The town of Sour is worth a visit with its two fortified castles, watchtowers and especially its shipyard.

Only in Oman are dhows, or dhows, Arab sailing vessels, still built. It was a flourishing activity until the arrival of the steamships of the British East India Company.

It is thanks to the sultan that the art of traditional construction was not lost. And it is an extraordinary skill because the carpenters worked without plans.

These beautiful sailboats are built entirely of teak wood. Most of the work is still done by hand, although electric planers and drills save time.

For the sultan, this know-how is part of the country's national and maritime heritage.

Oman's appeal undoubtedly lies in its magnificent landscapes. Apart from a few ancient forts, such as Bahla, the oldest in Oman, one searches in vain for major cultural remains.

The elders say that this immense fortress is inhabited by Djinns.
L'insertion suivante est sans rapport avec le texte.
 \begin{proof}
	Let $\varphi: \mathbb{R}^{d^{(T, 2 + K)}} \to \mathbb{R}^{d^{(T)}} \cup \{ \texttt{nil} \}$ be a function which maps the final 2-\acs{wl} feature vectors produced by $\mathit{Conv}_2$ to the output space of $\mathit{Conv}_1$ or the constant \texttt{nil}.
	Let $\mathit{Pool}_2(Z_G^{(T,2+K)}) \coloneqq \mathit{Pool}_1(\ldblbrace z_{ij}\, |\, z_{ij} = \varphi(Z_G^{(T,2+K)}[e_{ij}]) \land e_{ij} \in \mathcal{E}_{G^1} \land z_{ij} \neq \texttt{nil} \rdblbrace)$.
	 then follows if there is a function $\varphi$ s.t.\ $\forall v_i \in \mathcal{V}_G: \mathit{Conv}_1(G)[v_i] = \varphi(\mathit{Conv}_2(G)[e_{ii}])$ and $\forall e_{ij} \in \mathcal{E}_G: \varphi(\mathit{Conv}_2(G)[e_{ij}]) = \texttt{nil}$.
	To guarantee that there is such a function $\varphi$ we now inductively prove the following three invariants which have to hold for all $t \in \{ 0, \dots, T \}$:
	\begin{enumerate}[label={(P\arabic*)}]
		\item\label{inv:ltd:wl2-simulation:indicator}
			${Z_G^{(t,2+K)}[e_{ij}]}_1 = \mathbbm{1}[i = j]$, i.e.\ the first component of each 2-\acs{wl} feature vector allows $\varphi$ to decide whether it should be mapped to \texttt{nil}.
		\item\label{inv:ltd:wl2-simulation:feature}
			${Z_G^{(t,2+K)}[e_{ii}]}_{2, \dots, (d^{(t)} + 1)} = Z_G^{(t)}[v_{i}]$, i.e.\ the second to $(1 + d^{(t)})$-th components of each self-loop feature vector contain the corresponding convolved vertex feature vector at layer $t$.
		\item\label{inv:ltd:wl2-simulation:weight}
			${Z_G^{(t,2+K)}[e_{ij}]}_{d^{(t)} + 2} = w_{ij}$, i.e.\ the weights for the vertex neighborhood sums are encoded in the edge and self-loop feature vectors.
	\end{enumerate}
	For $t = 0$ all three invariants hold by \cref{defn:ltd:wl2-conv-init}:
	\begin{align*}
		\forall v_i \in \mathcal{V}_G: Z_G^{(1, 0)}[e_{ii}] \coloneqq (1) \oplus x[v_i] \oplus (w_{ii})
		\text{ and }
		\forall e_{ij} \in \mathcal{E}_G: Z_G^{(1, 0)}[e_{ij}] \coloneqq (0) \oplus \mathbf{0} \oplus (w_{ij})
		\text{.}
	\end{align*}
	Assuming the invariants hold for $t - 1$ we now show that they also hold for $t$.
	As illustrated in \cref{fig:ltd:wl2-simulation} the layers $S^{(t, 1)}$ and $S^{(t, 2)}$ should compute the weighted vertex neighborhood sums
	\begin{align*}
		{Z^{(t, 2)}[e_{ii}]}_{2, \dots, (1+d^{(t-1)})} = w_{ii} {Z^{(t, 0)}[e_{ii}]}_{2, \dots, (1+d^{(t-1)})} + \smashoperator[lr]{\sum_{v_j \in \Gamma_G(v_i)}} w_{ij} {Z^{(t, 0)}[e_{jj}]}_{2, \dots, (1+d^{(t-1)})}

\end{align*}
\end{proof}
We couldn't verify this, as it was closed. With its resemblance to Carcassonne, it's still worth a visit.

It is also an opportunity to see a city undergoing renovation, abandoned dwellings, and we realize that there is still much to be done.

The 12-kilometer-long earthen wall is believed to have been designed by a woman 600 years ago.

Oman has managed to preserve its identity and way of life while adapting to modern life. Located at the crossroads of maritime routes between Asia, East Africa, and Europe, Oman naturally has a culture of exchange. And travelers are welcome.